─── Records supplied

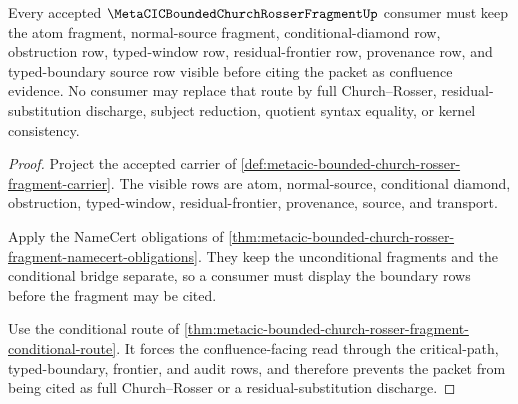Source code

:\begin{theorem}
\label{thm:metacic-bounded-church-rosser-fragment-nonescape}
Every accepted $\MetaCICBoundedChurchRosserFragmentUp$ consumer must keep the atom fragment, normal-source fragment, conditional-diamond row, obstruction row, typed-window row, residual-frontier row, provenance row, and typed-boundary source row visible before citing the packet as confluence evidence. No consumer may replace that route by full Church--Rosser, residual-substitution discharge, subject reduction, quotient syntax equality, or kernel consistency.
\end{theorem}
\begin{proof}
Project the accepted carrier of \autoref{def:metacic-bounded-church-rosser-fragment-carrier}. The visible rows are atom, normal-source, conditional diamond, obstruction, typed-window, residual-frontier, provenance, source, and transport.

Apply the NameCert obligations of \autoref{thm:metacic-bounded-church-rosser-fragment-namecert-obligations}. They keep the unconditional fragments and the conditional bridge separate, so a consumer must display the boundary rows before the fragment may be cited.

Use the conditional route of \autoref{thm:metacic-bounded-church-rosser-fragment-conditional-route}. It forces the confluence-facing read through the critical-path, typed-boundary, frontier, and audit rows, and therefore prevents the packet from being cited as full Church--Rosser or a residual-substitution discharge.
\end{proof}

──────

- **About this task**
Only the number should be given: how many lines in the data contain the string "consumer".

- **Result of this task**
2